**Aim of the exercise:**
Every line between the top of the data below and the line with "Entities Transaction e Installment", both ends included, must be retyped exactly.

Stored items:
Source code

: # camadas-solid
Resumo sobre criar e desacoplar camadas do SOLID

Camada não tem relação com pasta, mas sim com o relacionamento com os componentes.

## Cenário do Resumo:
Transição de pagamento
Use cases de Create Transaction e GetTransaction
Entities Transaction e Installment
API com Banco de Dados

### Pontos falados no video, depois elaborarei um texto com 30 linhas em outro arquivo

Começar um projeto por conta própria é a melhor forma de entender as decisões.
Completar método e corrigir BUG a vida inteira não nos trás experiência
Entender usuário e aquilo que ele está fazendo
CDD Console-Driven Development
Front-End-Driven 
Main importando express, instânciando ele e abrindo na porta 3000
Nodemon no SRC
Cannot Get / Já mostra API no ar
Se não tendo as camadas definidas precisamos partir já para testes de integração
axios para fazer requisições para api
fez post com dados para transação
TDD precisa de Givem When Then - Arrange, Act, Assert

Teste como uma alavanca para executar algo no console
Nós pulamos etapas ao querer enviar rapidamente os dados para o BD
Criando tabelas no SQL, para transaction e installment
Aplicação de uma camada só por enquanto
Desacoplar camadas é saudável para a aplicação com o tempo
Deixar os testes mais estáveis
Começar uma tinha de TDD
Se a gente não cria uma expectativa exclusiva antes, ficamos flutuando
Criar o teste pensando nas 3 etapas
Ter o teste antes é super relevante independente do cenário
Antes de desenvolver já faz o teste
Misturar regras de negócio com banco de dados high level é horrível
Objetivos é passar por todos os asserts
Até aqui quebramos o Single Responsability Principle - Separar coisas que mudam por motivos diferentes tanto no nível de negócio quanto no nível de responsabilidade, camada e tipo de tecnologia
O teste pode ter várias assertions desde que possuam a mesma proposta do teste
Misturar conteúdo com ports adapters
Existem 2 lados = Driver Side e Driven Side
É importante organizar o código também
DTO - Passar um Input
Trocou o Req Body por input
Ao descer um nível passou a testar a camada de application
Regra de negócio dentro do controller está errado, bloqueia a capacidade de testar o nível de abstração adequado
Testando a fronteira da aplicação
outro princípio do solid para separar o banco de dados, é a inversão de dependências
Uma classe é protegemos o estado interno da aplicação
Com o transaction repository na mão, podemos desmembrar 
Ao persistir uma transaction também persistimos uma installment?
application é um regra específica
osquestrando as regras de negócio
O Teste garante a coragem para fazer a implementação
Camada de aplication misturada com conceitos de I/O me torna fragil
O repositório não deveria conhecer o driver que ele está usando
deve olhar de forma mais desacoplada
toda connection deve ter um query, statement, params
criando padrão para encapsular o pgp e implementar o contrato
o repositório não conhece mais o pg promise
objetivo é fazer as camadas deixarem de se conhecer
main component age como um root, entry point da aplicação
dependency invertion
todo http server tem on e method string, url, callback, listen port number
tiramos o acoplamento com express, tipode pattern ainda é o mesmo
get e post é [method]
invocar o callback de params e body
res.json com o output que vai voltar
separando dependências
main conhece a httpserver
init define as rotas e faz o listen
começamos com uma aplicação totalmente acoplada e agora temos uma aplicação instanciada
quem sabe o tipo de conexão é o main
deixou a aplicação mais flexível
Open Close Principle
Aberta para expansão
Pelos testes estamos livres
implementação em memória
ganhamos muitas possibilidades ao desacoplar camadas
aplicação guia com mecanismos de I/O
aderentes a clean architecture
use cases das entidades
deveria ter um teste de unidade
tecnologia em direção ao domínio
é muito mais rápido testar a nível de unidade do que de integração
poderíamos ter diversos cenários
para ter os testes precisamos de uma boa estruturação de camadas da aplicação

**Written response:**
Source code

: # camadas-solid
Resumo sobre criar e desacoplar camadas do SOLID

Camada não tem relação com pasta, mas sim com o relacionamento com os componentes.

## Cenário do Resumo:
Transição de pagamento
Use cases de Create Transaction e GetTransaction
Entities Transaction e Installment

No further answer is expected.